Brief:
Below are the records; restate all of them exactly.

━━ Source data

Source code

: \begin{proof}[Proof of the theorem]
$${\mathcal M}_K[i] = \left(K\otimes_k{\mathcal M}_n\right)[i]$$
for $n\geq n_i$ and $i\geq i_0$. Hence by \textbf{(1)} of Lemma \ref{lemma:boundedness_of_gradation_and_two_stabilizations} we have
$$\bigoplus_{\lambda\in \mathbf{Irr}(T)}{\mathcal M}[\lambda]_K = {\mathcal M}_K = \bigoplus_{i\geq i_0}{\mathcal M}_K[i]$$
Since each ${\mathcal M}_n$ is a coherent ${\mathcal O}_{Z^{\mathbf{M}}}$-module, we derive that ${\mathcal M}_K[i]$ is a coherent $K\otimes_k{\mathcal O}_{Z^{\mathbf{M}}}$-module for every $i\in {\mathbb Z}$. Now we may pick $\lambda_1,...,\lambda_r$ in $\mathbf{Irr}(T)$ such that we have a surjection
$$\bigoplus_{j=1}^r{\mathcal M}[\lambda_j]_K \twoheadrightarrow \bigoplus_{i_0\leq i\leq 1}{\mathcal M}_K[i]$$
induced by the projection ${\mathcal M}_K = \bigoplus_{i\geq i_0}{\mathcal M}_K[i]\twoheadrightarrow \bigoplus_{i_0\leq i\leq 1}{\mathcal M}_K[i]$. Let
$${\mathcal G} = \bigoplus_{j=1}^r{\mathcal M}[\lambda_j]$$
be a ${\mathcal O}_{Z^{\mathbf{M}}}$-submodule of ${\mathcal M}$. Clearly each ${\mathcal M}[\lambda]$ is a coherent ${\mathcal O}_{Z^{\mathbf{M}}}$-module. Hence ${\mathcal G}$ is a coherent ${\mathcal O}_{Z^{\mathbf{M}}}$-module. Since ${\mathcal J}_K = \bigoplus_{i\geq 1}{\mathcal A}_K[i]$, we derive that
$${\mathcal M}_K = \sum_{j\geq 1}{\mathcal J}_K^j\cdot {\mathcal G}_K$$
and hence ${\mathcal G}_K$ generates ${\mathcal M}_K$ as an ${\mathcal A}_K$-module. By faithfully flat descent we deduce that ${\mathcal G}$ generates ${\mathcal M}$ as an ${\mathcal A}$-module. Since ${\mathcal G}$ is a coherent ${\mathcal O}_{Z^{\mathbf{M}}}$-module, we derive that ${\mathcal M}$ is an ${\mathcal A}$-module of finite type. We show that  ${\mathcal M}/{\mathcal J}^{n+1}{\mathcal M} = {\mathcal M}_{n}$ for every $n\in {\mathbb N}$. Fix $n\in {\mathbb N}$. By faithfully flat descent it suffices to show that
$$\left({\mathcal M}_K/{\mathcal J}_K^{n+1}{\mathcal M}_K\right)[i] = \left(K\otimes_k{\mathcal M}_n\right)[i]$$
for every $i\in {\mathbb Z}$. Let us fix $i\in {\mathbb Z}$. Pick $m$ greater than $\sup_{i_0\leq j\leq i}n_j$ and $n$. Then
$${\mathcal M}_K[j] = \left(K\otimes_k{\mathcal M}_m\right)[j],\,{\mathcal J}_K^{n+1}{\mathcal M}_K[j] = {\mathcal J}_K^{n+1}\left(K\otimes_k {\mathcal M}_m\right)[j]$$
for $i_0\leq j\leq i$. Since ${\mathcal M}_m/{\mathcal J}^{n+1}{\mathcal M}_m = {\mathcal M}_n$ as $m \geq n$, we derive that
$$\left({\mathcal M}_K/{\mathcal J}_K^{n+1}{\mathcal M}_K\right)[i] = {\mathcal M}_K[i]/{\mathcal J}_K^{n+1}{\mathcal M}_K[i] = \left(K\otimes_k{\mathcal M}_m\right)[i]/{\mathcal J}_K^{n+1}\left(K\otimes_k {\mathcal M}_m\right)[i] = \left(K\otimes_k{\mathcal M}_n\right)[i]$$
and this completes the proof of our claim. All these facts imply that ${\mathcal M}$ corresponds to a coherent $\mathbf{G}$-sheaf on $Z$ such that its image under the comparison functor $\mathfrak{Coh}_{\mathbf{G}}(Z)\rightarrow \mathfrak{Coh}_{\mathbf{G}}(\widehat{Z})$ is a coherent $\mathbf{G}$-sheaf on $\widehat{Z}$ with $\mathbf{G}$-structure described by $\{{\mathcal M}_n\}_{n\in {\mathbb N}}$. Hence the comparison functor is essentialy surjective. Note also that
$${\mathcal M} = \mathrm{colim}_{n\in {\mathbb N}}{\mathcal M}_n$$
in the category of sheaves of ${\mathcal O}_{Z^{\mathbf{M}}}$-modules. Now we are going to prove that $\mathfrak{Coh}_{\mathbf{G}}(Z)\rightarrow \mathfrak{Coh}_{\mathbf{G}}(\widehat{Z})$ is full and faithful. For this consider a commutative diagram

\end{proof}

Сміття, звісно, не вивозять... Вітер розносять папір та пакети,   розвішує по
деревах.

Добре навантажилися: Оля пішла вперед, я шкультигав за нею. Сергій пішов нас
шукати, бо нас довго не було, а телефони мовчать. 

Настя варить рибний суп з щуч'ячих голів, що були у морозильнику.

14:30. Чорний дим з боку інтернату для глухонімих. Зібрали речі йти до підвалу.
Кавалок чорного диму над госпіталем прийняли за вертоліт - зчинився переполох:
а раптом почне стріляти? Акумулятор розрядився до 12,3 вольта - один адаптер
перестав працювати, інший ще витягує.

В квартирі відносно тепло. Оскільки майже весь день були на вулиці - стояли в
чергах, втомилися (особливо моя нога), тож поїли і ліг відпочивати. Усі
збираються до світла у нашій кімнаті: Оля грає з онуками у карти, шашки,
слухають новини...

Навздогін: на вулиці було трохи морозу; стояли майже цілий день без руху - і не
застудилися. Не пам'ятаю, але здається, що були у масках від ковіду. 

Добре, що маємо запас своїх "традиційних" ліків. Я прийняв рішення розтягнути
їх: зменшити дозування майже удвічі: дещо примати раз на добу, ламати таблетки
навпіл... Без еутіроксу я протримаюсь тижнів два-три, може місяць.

━━━━

Task result:
Source code

: \begin{proof}[Proof of the theorem]
$${\mathcal M}_K[i] = \left(K\otimes_k{\mathcal M}_n\right)[i]$$
for $n\geq n_i$ and $i\geq i_0$. Hence by \textbf{(1)} of Lemma \ref{lemma:boundedness_of_gradation_and_two_stabilizations} we have
$$\bigoplus_{\lambda\in \mathbf{Irr}(T)}{\mathcal M}[\lambda]_K = {\mathcal M}_K = \bigoplus_{i\geq i_0}{\mathcal M}_K[i]$$
Since each ${\mathcal M}_n$ is a coherent ${\mathcal O}_{Z^{\mathbf{M}}}$-module, we derive that ${\mathcal M}_K[i]$ is a coherent $K\otimes_k{\mathcal O}_{Z^{\mathbf{M}}}$-module for every $i\in {\mathbb Z}$. Now we may pick $\lambda_1,...,\lambda_r$ in $\mathbf{Irr}(T)$ such that we have a surjection
$$\bigoplus_{j=1}^r{\mathcal M}[\lambda_j]_K \twoheadrightarrow \bigoplus_{i_0\leq i\leq 1}{\mathcal M}_K[i]$$
induced by the projection ${\mathcal M}_K = \bigoplus_{i\geq i_0}{\mathcal M}_K[i]\twoheadrightarrow \bigoplus_{i_0\leq i\leq 1}{\mathcal M}_K[i]$. Let
$${\mathcal G} = \bigoplus_{j=1}^r{\mathcal M}[\lambda_j]$$
be a ${\mathcal O}_{Z^{\mathbf{M}}}$-submodule of ${\mathcal M}$. Clearly each ${\mathcal M}[\lambda]$ is a coherent ${\mathcal O}_{Z^{\mathbf{M}}}$-module. Hence ${\mathcal G}$ is a coherent ${\mathcal O}_{Z^{\mathbf{M}}}$-module. Since ${\mathcal J}_K = \bigoplus_{i\geq 1}{\mathcal A}_K[i]$, we derive that
$${\mathcal M}_K = \sum_{j\geq 1}{\mathcal J}_K^j\cdot {\mathcal G}_K$$
and hence ${\mathcal G}_K$ generates ${\mathcal M}_K$ as an ${\mathcal A}_K$-module. By faithfully flat descent we deduce that ${\mathcal G}$ generates ${\mathcal M}$ as an ${\mathcal A}$-module. Since ${\mathcal G}$ is a coherent ${\mathcal O}_{Z^{\mathbf{M}}}$-module, we derive that ${\mathcal M}$ is an ${\mathcal A}$-module of finite type. We show that  ${\mathcal M}/{\mathcal J}^{n+1}{\mathcal M} = {\mathcal M}_{n}$ for every $n\in {\mathbb N}$. Fix $n\in {\mathbb N}$. By faithfully flat descent it suffices to show that
$$\left({\mathcal M}_K/{\mathcal J}_K^{n+1}{\mathcal M}_K\right)[i] = \left(K\otimes_k{\mathcal M}_n\right)[i]$$
for every $i\in {\mathbb Z}$. Let us fix $i\in {\mathbb Z}$. Pick $m$ greater than $\sup_{i_0\leq j\leq i}n_j$ and $n$. Then
$${\mathcal M}_K[j] = \left(K\otimes_k{\mathcal M}_m\right)[j],\,{\mathcal J}_K^{n+1}{\mathcal M}_K[j] = {\mathcal J}_K^{n+1}\left(K\otimes_k {\mathcal M}_m\right)[j]$$
for $i_0\leq j\leq i$. Since ${\mathcal M}_m/{\mathcal J}^{n+1}{\mathcal M}_m = {\mathcal M}_n$ as $m \geq n$, we derive that
$$\left({\mathcal M}_K/{\mathcal J}_K^{n+1}{\mathcal M}_K\right)[i] = {\mathcal M}_K[i]/{\mathcal J}_K^{n+1}{\mathcal M}_K[i] = \left(K\otimes_k{\mathcal M}_m\right)[i]/{\mathcal J}_K^{n+1}\left(K\otimes_k {\mathcal M}_m\right)[i] = \left(K\otimes_k{\mathcal M}_n\right)[i]$$
and this completes the proof of our claim. All these facts imply that ${\mathcal M}$ corresponds to a coherent $\mathbf{G}$-sheaf on $Z$ such that its image under the comparison functor $\mathfrak{Coh}_{\mathbf{G}}(Z)\rightarrow \mathfrak{Coh}_{\mathbf{G}}(\widehat{Z})$ is a coherent $\mathbf{G}$-sheaf on $\widehat{Z}$ with $\mathbf{G}$-structure described by $\{{\mathcal M}_n\}_{n\in {\mathbb N}}$. Hence the comparison functor is essentialy surjective. Note also that
$${\mathcal M} = \mathrm{colim}_{n\in {\mathbb N}}{\mathcal M}_n$$
in the category of sheaves of ${\mathcal O}_{Z^{\mathbf{M}}}$-modules. Now we are going to prove that $\mathfrak{Coh}_{\mathbf{G}}(Z)\rightarrow \mathfrak{Coh}_{\mathbf{G}}(\widehat{Z})$ is full and faithful. For this consider a commutative diagram

\end{proof}

Сміття, звісно, не вивозять... Вітер розносять папір та пакети,   розвішує по
деревах.

Добре навантажилися: Оля пішла вперед, я шкультигав за нею. Сергій пішов нас
шукати, бо нас довго не було, а телефони мовчать. 

Настя варить рибний суп з щуч'ячих голів, що були у морозильнику.

14:30. Чорний дим з боку інтернату для глухонімих. Зібрали речі йти до підвалу.
Кавалок чорного диму над госпіталем прийняли за вертоліт - зчинився переполох:
а раптом почне стріляти? Акумулятор розрядився до 12,3 вольта - один адаптер
перестав працювати, інший ще витягує.

В квартирі відносно тепло. Оскільки майже весь день були на вулиці - стояли в
чергах, втомилися (особливо моя нога), тож поїли і ліг відпочивати. Усі
збираються до світла у нашій кімнаті: Оля грає з онуками у карти, шашки,
слухають новини...

Навздогін: на вулиці було трохи морозу; стояли майже цілий день без руху - і не
застудилися. Не пам'ятаю, але здається, що були у масках від ковіду. 

Добре, що маємо запас своїх "традиційних" ліків. Я прийняв рішення розтягнути
їх: зменшити дозування майже удвічі: дещо примати раз на добу, ламати таблетки
навпіл... Без еутіроксу я протримаюсь тижнів два-три, може місяць.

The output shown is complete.